Training maneuvers began this week near Japan's southernmost prefecture of Okinawa of the U.S. Marine Corps' F-35 fighter jets, local media said here Wednesday.
The drills of the next-generation stealth aircraft were conducted this week following the first overseas deployment by the U.S. of the fighter jets to the Marine Corps Air Station Iwakuni in Yamaguchi Prefecture last month.
Local media quoted the 3rd Marine Expeditionary Force as describing the drills involving the planes as "regularly scheduled training" and added that the F-35 jets will operate on a "transient basis out of Marine Corps Air Station Futenma and Kadena Air Base." Both U.S. bases are located in Okinawa.

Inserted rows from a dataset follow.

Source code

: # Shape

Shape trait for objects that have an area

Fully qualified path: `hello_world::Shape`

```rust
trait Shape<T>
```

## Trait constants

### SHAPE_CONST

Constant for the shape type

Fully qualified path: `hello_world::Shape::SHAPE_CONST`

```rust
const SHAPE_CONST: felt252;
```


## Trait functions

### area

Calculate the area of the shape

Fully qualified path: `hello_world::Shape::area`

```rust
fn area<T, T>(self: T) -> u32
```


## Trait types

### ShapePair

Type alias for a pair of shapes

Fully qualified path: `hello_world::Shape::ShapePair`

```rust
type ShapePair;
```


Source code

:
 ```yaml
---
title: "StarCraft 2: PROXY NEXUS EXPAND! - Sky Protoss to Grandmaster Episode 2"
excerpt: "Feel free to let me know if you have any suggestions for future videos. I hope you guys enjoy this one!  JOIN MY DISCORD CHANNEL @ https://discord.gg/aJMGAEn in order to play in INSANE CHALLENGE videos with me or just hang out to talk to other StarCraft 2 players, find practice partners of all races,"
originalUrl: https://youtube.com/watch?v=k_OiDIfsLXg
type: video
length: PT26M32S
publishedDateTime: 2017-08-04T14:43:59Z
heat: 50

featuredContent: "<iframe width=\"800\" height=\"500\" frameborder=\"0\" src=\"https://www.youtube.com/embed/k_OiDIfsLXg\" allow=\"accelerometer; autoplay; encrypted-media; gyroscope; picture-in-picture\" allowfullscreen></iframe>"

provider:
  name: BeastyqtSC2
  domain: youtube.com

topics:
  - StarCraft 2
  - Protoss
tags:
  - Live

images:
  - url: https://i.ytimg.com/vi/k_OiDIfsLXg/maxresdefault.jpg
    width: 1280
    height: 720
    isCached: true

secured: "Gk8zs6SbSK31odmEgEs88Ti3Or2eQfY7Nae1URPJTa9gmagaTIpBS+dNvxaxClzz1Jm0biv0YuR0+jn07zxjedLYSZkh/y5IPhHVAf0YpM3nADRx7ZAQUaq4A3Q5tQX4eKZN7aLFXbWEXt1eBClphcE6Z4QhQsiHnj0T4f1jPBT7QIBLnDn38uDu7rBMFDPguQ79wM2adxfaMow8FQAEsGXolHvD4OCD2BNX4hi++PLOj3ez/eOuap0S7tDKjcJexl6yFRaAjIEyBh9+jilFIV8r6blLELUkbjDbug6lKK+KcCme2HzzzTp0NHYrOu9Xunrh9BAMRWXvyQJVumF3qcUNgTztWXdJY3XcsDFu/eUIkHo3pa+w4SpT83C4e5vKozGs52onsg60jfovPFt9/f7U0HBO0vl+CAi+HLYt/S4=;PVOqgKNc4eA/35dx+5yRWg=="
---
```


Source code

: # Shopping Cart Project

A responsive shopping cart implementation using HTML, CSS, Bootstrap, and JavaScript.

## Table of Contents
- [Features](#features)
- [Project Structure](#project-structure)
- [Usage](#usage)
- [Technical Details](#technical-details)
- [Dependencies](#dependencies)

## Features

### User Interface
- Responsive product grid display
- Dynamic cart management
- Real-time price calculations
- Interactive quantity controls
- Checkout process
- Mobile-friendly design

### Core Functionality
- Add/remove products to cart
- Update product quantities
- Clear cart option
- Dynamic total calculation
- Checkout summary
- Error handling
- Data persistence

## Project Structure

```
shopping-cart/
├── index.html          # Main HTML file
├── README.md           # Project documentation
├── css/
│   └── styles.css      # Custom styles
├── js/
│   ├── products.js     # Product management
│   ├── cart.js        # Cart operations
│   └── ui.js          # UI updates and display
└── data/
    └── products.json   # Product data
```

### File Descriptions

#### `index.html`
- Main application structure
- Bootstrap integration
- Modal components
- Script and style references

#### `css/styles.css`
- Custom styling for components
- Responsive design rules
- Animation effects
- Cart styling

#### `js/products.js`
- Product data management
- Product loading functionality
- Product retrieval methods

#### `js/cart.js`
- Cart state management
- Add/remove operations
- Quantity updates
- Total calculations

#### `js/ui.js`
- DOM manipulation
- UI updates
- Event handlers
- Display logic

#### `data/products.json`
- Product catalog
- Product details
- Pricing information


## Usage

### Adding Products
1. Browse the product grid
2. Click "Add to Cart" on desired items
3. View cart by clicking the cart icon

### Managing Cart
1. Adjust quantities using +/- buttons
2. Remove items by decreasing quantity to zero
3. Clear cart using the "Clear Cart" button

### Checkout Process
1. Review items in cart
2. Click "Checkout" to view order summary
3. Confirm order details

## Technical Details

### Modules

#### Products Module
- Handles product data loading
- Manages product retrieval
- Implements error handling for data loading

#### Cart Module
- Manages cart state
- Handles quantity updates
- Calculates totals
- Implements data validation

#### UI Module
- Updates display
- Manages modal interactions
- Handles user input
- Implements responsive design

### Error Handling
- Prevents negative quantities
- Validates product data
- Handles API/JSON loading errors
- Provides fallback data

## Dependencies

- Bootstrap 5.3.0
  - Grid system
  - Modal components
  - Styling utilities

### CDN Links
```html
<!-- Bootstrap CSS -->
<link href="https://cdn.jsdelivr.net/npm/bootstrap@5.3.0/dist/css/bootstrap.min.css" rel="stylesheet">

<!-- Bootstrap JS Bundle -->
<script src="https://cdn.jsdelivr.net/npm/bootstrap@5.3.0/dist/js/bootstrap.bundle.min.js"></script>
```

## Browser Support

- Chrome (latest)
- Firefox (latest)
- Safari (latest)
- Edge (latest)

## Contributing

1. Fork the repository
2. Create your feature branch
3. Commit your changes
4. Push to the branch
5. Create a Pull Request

No further information about the drills, such as times, locations and purposes were provided by the 3rd Marine Expeditionary Force, which heads up the U.S. Marines in Japan
The arrival of the jets in January is part of a broader plan to assign 16 similar fighters to bases here.
Along with the U.S. deploying its F-35s here, Japan's Ministry of Defense (MOD) also plans to purchase at least 6 Lockheed Martin F-35 Lightning stealth fighter jets and has stated the acquisition is aimed at "intending to help bolster Japan's Air Self-Defense Force (JASDF) achieving superior air-combat capability."
The MOD here has previously stated that the stealth fighter, the Pentagon's most expensive weapons system in history, can be configured for air-to-air engagements, as well as air-to-ground and air-to-sea engagements.
It has also referred to the fact that developments have been underway for the fighter to carry next-generation weaponry, including the possibility of a solid state laser and a High Speed Strike Weapon (HSSW), which is a hypersonic missile.
The fifth-generation, multirole, stealth fighter jets have been selected by Japan's MOD as its future mainstay fighter, as the jet offers superior stealth capabilities, second only to that of the U.S. F-22 Raptor.
With a radar cross-section roughly equal to the size of a metal golf ball, it largely undetectable to radars.
Local residents and officials in both Okinawa, Yamaguchi Prefecture and Iwakuni City have been up in arms about the potential fallout from hosting the jets.
Some locals now fear that that the highly-capable, yet costly jets, could make the region a possible target by an anti-U.S. entity or entities.
Officials like Yamaguchi Governor Tsugumasa Muraoka have also voiced their concern about the jet's checkered safety record and the amount of noise created by the jets.
With Japan grappling with a stagnant economy and a demographic crisis, many observers here have been flummoxed by the defense ministry's shopping list for fiscal year 2017.
The list includes a hefty 95 billion yen (about 845.69 million U.S. dollars) bill for the taxpayers here for the new jets.
Japan's Prime Minister Shinzo Abe is intent on expanding the operational scope of the Japan's Self-Defense Forces (SDF) and forced controversial security legislation through parliament and into law, using his ruling Liberal Democratic Party-led coalition's majority in both caucuses.
But the public remain staunchly opposed to its revision and the government's expanding military drive and push to revise the pacifist constitution.
The constitution prohibits Japan from maintaining any war potential or for using force as a means to settle international disputes.